ラグナ=ディールの攻撃に対応できると反撃に移ろうとしたアレス。

だがそれを見透かしたラグナ=ディールがより鋭い攻撃を放ち、アレスの剣を折って致命的な傷を与えてしまったのだ。


「ぐッ……がぁああ!」

「アレス!」

「おい、俺は休んでいいとは言ってないぞ」

ビュン!!


不可視の斬撃が掠った左の頭部を押さえるアレスだったが、ラグナ=ディールは休む隙を与えず追撃を仕掛けた。

アレスは必死に折れた刃でその攻撃を防ごうとする。


ザシュッ!!

「がッ!?」

「きゃあ!!」


だが折れた剣でその攻撃に完全に対応することが出来ず、後ろにいたリーザ共々深く切り裂かれてしまったのだ。
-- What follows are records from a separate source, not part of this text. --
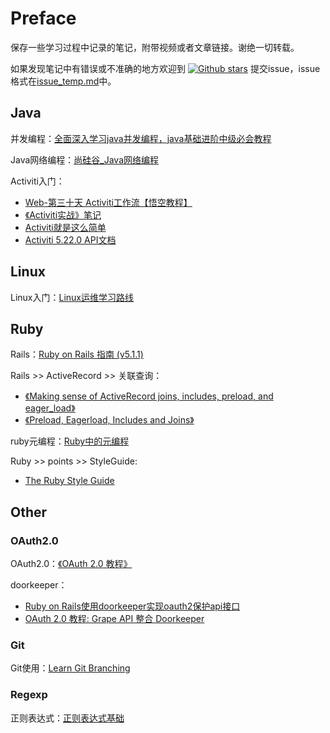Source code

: # Preface

保存一些学习过程中记录的笔记，附带视频或者文章链接。谢绝一切转载。

如果发现笔记中有错误或不准确的地方欢迎到 [![Github stars](https://img.shields.io/github/stars/Dokiys/note?style=social)](https://github.com/Dokiys/note) 提交issue，issue格式在[issue_temp.md](./.issue/issue_temp.md)中。

## Java

并发编程：[全面深入学习java并发编程，java基础进阶中级必会教程](https://www.bilibili.com/video/BV16J411h7Rd?from=search&seid=10343956130926584696)

Java网络编程：[尚硅谷\_Java网络编程](https://www.bilibili.com/video/BV1sK41177JB?from=search&seid=5313324472073206935)

Activiti入门：

* [Web-第三十天 Activiti工作流【悟空教程】](https://cloud.tencent.com/developer/article/1178597)
* [《Activiti实战》笔记](https://juejin.im/post/5a4064365188252b145b4560#heading-18)
* [Activiti就是这么简单](https://juejin.im/post/5aafa3eef265da23784015b9)
* [Activiti 5.22.0 API文档](https://www.activiti.org/javadocs/)

## Linux

Linux入门：[Linux运维学习路线](https://edu.aliyun.com/roadmap/linux?spm=5176.13345299.1392477.2.40cff153gYJxr1)

## Ruby

Rails：[Ruby on Rails 指南 \(v5.1.1\)](https://ruby-china.github.io/rails-guides/index.html)

Rails &gt;&gt; ActiveRecord &gt;&gt; 关联查询：

* [《Making sense of ActiveRecord joins, includes, preload, and eager\_load》](https://scoutapm.com/blog/activerecord-includes-vs-joins-vs-preload-vs-eager_load-when-and-where)
* [《Preload, Eagerload, Includes and Joins》](https://blog.bigbinary.com/2013/07/01/preload-vs-eager-load-vs-joins-vs-includes.html)

ruby元编程：[Ruby中的元编程](https://deathking.github.io/metaprogramming-in-ruby/)

Ruby >> points >> StyleGuide:

* [The Ruby Style Guide](https://rubystyle.guide/#introduction)

## Other

### OAuth2.0

OAuth2.0：[《OAuth 2.0 教程》](http://www.ruanyifeng.com/blog/2019/04/oauth_design.html)

doorkeeper：

* [Ruby on Rails使用doorkeeper实现oauth2保护api接口](https://www.embbnux.com/2016/01/26/ruby_on_rails_use_doorkeeper_for_auth2-0_to_protect_api/)
* [OAuth 2.0 教程: Grape API 整合 Doorkeeper](https://ruby-china.org/topics/14656)

### Git

Git使用：[Learn Git Branching](https://learngitbranching.js.org/?locale=zh_CN)

### Regexp

正则表达式：[正则表达式基础](https://edu.aliyun.com/lesson_1734_14288?spm=5176.10731542.0.0.30562fc9j5sRRS)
「俺に届くと愚かな考えをした罰だ。貴様は俺の恨みを少しでも晴らす役割しか与えられていない」

「ぐッ……ごほっ」


ざっくりと切り裂かれた脇腹を抑えながら苦しむアレス。

もうラグナ=ディールに抵抗することは誰の目から見ても不可能である……。


「チッ……どうやら、まだ絶望と苦痛が足りないらしいな」

「はぁ……はぁ……」


しかしアレスはこの絶望的な状況の中でも目の奥の光を失わず、ラグナ=ディールを強く睨みつけたのだった。



「あ、アレス君が!」


ラグナ=ディールの猛攻に、アレスの剣が折られ更なる深手を負わされてしまった光景。

それを武舞台を挟んだ向かい側の観客席から見ていたソシアは、あまりに凄惨な光景に思わず口を手で覆ってしまっていた。


「そ、そんな……あのアレスさんが、ここまで一方的に……」


ソシアと共に見ていたジョージも声を震わせながら息を呑む。

誰よりも強く、どんな劣勢であっても必ず何とかしてくれるだろうと2人が絶対の信頼を寄せていたアレス。
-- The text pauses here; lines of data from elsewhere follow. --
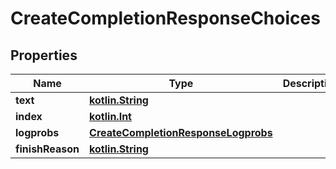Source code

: # CreateCompletionResponseChoices

## Properties
Name | Type | Description | Notes
------------ | ------------- | ------------- | -------------
**text** | [**kotlin.String**](.md) |  |  [optional]
**index** | [**kotlin.Int**](.md) |  |  [optional]
**logprobs** | [**CreateCompletionResponseLogprobs**](CreateCompletionResponseLogprobs.md) |  |  [optional]
**finishReason** | [**kotlin.String**](.md) |  |  [optional]
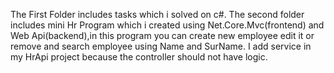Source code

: The First Folder includes tasks which i solved on c#.
The second folder includes mini Hr Program which i created using Net.Core.Mvc(frontend) and Web Api(backend),in this program
you can create new employee edit it or remove and search employee using Name and SurName.
I add service in my HrApi project because the controller should not have logic.
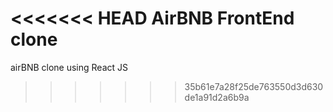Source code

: <<<<<<< HEAD
AirBNB FrontEnd clone
=======
airBNB clone using React JS
>>>>>>> 35b61e7a28f25de763550d3d630de1a91d2a6b9a
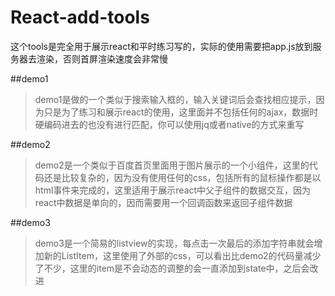 # React-add-tools
这个tools是完全用于展示react和平时练习写的，实际的使用需要把app.js放到服务器去渲染，否则首屏渲染速度会非常慢

##demo1
>demo1是做的一个类似于搜索输入框的，输入关键词后会查找相应提示，因为只是为了练习和展示react的使用，这里面并不包括任何的ajax，数据时硬编码进去的也没有进行匹配，你可以使用jq或者native的方式来重写

##demo2
>demo2是一个类似于百度首页里面用于图片展示的一个小组件，这里的代码还是比较复杂的，因为没有使用任何的css，包括所有的鼠标操作都是以html事件来完成的，这里适用于展示react中父子组件的数据交互，因为react中数据是单向的，因而需要用一个回调函数来返回子组件数据

##demo3
>demo3是一个简易的listview的实现，每点击一次最后的添加字符串就会增加新的ListItem，这里使用了外部的css，可以看出比demo2的代码量减少了不少，这里的item是不会动态的调整的会一直添加到state中，之后会改进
それがリーザを庇いながらの戦いとはいえ一方的に押し込まれてしまっている。

それどころか、もう立っているのがやっとの状態なのだ。


(どうしよう。援護をする?私の力で何が出来る……?)


今すぐにでも駆け出したいという気持ちを抑え、ソシアは必死にこの状況で自分に何が出来るかを考えていた。

攻撃魔法での援護ではあまりに無力。

回復魔法を試みようとも近づくことすらできそうになく、仮に辿り着けてもアレスに庇われて負担を増やすだけ。


(私にできること……援軍を呼ぶ?それよりもアレス君の折れた剣の代わりの剣を……代わりの剣!?)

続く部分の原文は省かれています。